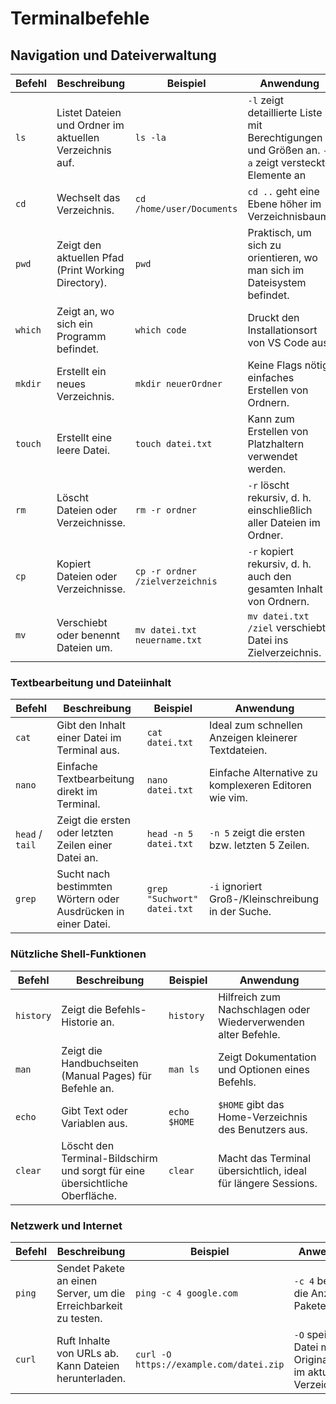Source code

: # Terminalbefehle

## Navigation und Dateiverwaltung

| **Befehl** | **Beschreibung** | **Beispiel** | **Anwendung** |
|------------|-------------------|--------------|---------------|
| `ls`       | Listet Dateien und Ordner im aktuellen Verzeichnis auf. | `ls -la` | `-l` zeigt detaillierte Liste mit Berechtigungen und Größen an. `-a` zeigt versteckte Elemente an |
| `cd`       | Wechselt das Verzeichnis. | `cd /home/user/Documents` | `cd ..` geht eine Ebene höher im Verzeichnisbaum. |
| `pwd`      | Zeigt den aktuellen Pfad (Print Working Directory). | `pwd` | Praktisch, um sich zu orientieren, wo man sich im Dateisystem befindet. |
| `which`      | Zeigt an, wo sich ein Programm befindet. | `which code` | Druckt den Installationsort von VS Code aus. |
| `mkdir`    | Erstellt ein neues Verzeichnis. | `mkdir neuerOrdner` | Keine Flags nötig, einfaches Erstellen von Ordnern. |
| `touch`    | Erstellt eine leere Datei. | `touch datei.txt` | Kann zum Erstellen von Platzhaltern verwendet werden. |
| `rm`       | Löscht Dateien oder Verzeichnisse. | `rm -r ordner` | `-r` löscht rekursiv, d. h. einschließlich aller Dateien im Ordner. |
| `cp`       | Kopiert Dateien oder Verzeichnisse. | `cp -r ordner /zielverzeichnis` | `-r` kopiert rekursiv, d. h. auch den gesamten Inhalt von Ordnern. |
| `mv`       | Verschiebt oder benennt Dateien um. | `mv datei.txt neuername.txt` | `mv datei.txt /ziel` verschiebt Datei ins Zielverzeichnis. |


### Textbearbeitung und Dateiinhalt

| **Befehl** | **Beschreibung** | **Beispiel** | **Anwendung** |
|------------|-------------------|--------------|---------------|
| `cat`      | Gibt den Inhalt einer Datei im Terminal aus. | `cat datei.txt` | Ideal zum schnellen Anzeigen kleinerer Textdateien. |
| `nano`     | Einfache Textbearbeitung direkt im Terminal. | `nano datei.txt` | Einfache Alternative zu komplexeren Editoren wie vim. |
| `head` / `tail` | Zeigt die ersten oder letzten Zeilen einer Datei an. | `head -n 5 datei.txt` | `-n 5` zeigt die ersten bzw. letzten 5 Zeilen. |
| `grep`     | Sucht nach bestimmten Wörtern oder Ausdrücken in einer Datei. | `grep "Suchwort" datei.txt` | `-i` ignoriert Groß-/Kleinschreibung in der Suche. |


### Nützliche Shell-Funktionen

| **Befehl** | **Beschreibung** | **Beispiel** | **Anwendung** |
|------------|-------------------|--------------|---------------|
| `history`  | Zeigt die Befehls-Historie an. | `history` | Hilfreich zum Nachschlagen oder Wiederverwenden alter Befehle. |
| `man`      | Zeigt die Handbuchseiten (Manual Pages) für Befehle an. | `man ls` | Zeigt Dokumentation und Optionen eines Befehls. |
| `echo`     | Gibt Text oder Variablen aus. | `echo $HOME` | `$HOME` gibt das Home-Verzeichnis des Benutzers aus. |
| `clear`    | Löscht den Terminal-Bildschirm und sorgt für eine übersichtliche Oberfläche. | `clear` | Macht das Terminal übersichtlich, ideal für längere Sessions. |


### Netzwerk und Internet

| **Befehl** | **Beschreibung** | **Beispiel** | **Anwendung** |
|------------|-------------------|--------------|---------------|
| `ping`     | Sendet Pakete an einen Server, um die Erreichbarkeit zu testen. | `ping -c 4 google.com` | `-c 4` begrenzt die Anzahl der Pakete auf 4. |
| `curl`     | Ruft Inhalte von URLs ab. Kann Dateien herunterladen. | `curl -O https://example.com/datei.zip` | `-O` speichert Datei mit dem Originalnamen im aktuellen Verzeichnis. |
━━━━━━━━━━
[ASSIGNMENT]: From the listing, reproduce every line where the word "Verzeichnisse" is present.

[THE COMPLETED TASK]:
| `rm`       | Löscht Dateien oder Verzeichnisse. | `rm -r ordner` | `-r` löscht rekursiv, d. h. einschließlich aller Dateien im Ordner. |
| `cp`       | Kopiert Dateien oder Verzeichnisse. | `cp -r ordner /zielverzeichnis` | `-r` kopiert rekursiv, d. h. auch den gesamten Inhalt von Ordnern. |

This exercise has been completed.